Work to complete: Skipping each picture, output the entries exactly as they stand below.

(Document images with source code)
════════════════

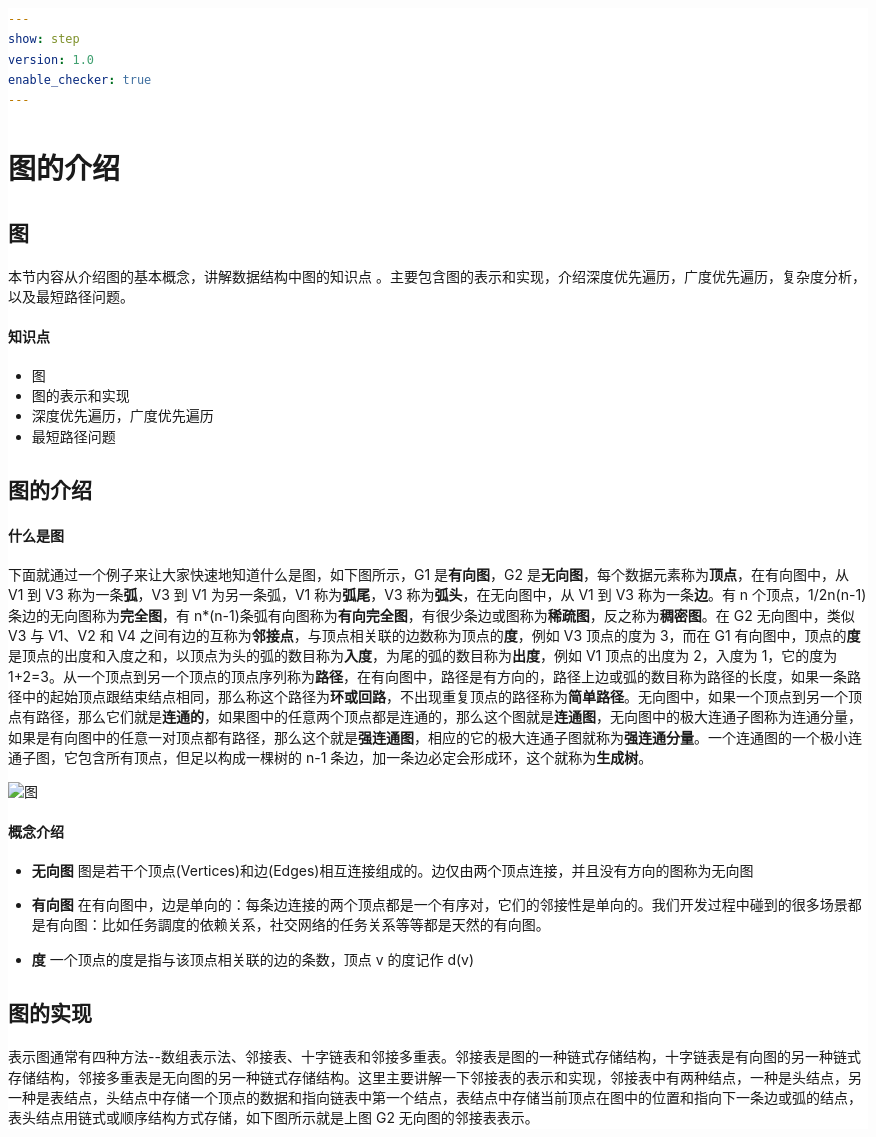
 ```yaml
---
show: step
version: 1.0
enable_checker: true
---
```


# 图的介绍

## 图

本节内容从介绍图的基本概念，讲解数据结构中图的知识点 。主要包含图的表示和实现，介绍深度优先遍历，广度优先遍历，复杂度分析，以及最短路径问题。

#### 知识点

+ 图
+ 图的表示和实现
+ 深度优先遍历，广度优先遍历
+ 最短路径问题

## 图的介绍

#### 什么是图

下面就通过一个例子来让大家快速地知道什么是图，如下图所示，G1 是**有向图**，G2 是**无向图**，每个数据元素称为**顶点**，在有向图中，从 V1 到 V3 称为一条**弧**，V3 到 V1 为另一条弧，V1 称为**弧尾**，V3 称为**弧头**，在无向图中，从 V1 到 V3 称为一条**边**。有 n 个顶点，1/2n(n-1)条边的无向图称为**完全图**，有 n*(n-1)条弧有向图称为**有向完全图**，有很少条边或图称为**稀疏图**，反之称为**稠密图**。在 G2 无向图中，类似 V3 与 V1、V2 和 V4 之间有边的互称为**邻接点**，与顶点相关联的边数称为顶点的**度**，例如 V3 顶点的度为 3，而在 G1 有向图中，顶点的**度**是顶点的出度和入度之和，以顶点为头的弧的数目称为**入度**，为尾的弧的数目称为**出度**，例如 V1 顶点的出度为 2，入度为 1，它的度为 1+2=3。从一个顶点到另一个顶点的顶点序列称为**路径**，在有向图中，路径是有方向的，路径上边或弧的数目称为路径的长度，如果一条路径中的起始顶点跟结束结点相同，那么称这个路径为**环或回路**，不出现重复顶点的路径称为**简单路径**。无向图中，如果一个顶点到另一个顶点有路径，那么它们就是**连通的**，如果图中的任意两个顶点都是连通的，那么这个图就是**连通图**，无向图中的极大连通子图称为连通分量，如果是有向图中的任意一对顶点都有路径，那么这个就是**强连通图**，相应的它的极大连通子图就称为**强连通分量**。一个连通图的一个极小连通子图，它包含所有顶点，但足以构成一棵树的 n-1 条边，加一条边必定会形成环，这个就称为**生成树**。

![图](https://doc.shiyanlou.com/sjjg/15.png/wm)

#### 概念介绍

+ **无向图** 图是若干个顶点(Vertices)和边(Edges)相互连接组成的。边仅由两个顶点连接，并且没有方向的图称为无向图

+ **有向图** 在有向图中，边是单向的：每条边连接的两个顶点都是一个有序对，它们的邻接性是单向的。我们开发过程中碰到的很多场景都是有向图：比如任务調度的依赖关系，社交网络的任务关系等等都是天然的有向图。

+ **度** 一个顶点的度是指与该顶点相关联的边的条数，顶点 v 的度记作 d(v)



## 图的实现

表示图通常有四种方法--数组表示法、邻接表、十字链表和邻接多重表。邻接表是图的一种链式存储结构，十字链表是有向图的另一种链式存储结构，邻接多重表是无向图的另一种链式存储结构。这里主要讲解一下邻接表的表示和实现，邻接表中有两种结点，一种是头结点，另一种是表结点，头结点中存储一个顶点的数据和指向链表中第一个结点，表结点中存储当前顶点在图中的位置和指向下一条边或弧的结点，表头结点用链式或顺序结构方式存储，如下图所示就是上图 G2 无向图的邻接表表示。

════════════════

Result of this task:
 ```yaml
---
show: step
version: 1.0
enable_checker: true
---
```


# 图的介绍

## 图

本节内容从介绍图的基本概念，讲解数据结构中图的知识点 。主要包含图的表示和实现，介绍深度优先遍历，广度优先遍历，复杂度分析，以及最短路径问题。

#### 知识点

+ 图
+ 图的表示和实现
+ 深度优先遍历，广度优先遍历
+ 最短路径问题

## 图的介绍

#### 什么是图

下面就通过一个例子来让大家快速地知道什么是图，如下图所示，G1 是**有向图**，G2 是**无向图**，每个数据元素称为**顶点**，在有向图中，从 V1 到 V3 称为一条**弧**，V3 到 V1 为另一条弧，V1 称为**弧尾**，V3 称为**弧头**，在无向图中，从 V1 到 V3 称为一条**边**。有 n 个顶点，1/2n(n-1)条边的无向图称为**完全图**，有 n*(n-1)条弧有向图称为**有向完全图**，有很少条边或图称为**稀疏图**，反之称为**稠密图**。在 G2 无向图中，类似 V3 与 V1、V2 和 V4 之间有边的互称为**邻接点**，与顶点相关联的边数称为顶点的**度**，例如 V3 顶点的度为 3，而在 G1 有向图中，顶点的**度**是顶点的出度和入度之和，以顶点为头的弧的数目称为**入度**，为尾的弧的数目称为**出度**，例如 V1 顶点的出度为 2，入度为 1，它的度为 1+2=3。从一个顶点到另一个顶点的顶点序列称为**路径**，在有向图中，路径是有方向的，路径上边或弧的数目称为路径的长度，如果一条路径中的起始顶点跟结束结点相同，那么称这个路径为**环或回路**，不出现重复顶点的路径称为**简单路径**。无向图中，如果一个顶点到另一个顶点有路径，那么它们就是**连通的**，如果图中的任意两个顶点都是连通的，那么这个图就是**连通图**，无向图中的极大连通子图称为连通分量，如果是有向图中的任意一对顶点都有路径，那么这个就是**强连通图**，相应的它的极大连通子图就称为**强连通分量**。一个连通图的一个极小连通子图，它包含所有顶点，但足以构成一棵树的 n-1 条边，加一条边必定会形成环，这个就称为**生成树**。

![图](https://doc.shiyanlou.com/sjjg/15.png/wm)

#### 概念介绍

+ **无向图** 图是若干个顶点(Vertices)和边(Edges)相互连接组成的。边仅由两个顶点连接，并且没有方向的图称为无向图

+ **有向图** 在有向图中，边是单向的：每条边连接的两个顶点都是一个有序对，它们的邻接性是单向的。我们开发过程中碰到的很多场景都是有向图：比如任务調度的依赖关系，社交网络的任务关系等等都是天然的有向图。

+ **度** 一个顶点的度是指与该顶点相关联的边的条数，顶点 v 的度记作 d(v)



## 图的实现

表示图通常有四种方法--数组表示法、邻接表、十字链表和邻接多重表。邻接表是图的一种链式存储结构，十字链表是有向图的另一种链式存储结构，邻接多重表是无向图的另一种链式存储结构。这里主要讲解一下邻接表的表示和实现，邻接表中有两种结点，一种是头结点，另一种是表结点，头结点中存储一个顶点的数据和指向链表中第一个结点，表结点中存储当前顶点在图中的位置和指向下一条边或弧的结点，表头结点用链式或顺序结构方式存储，如下图所示就是上图 G2 无向图的邻接表表示。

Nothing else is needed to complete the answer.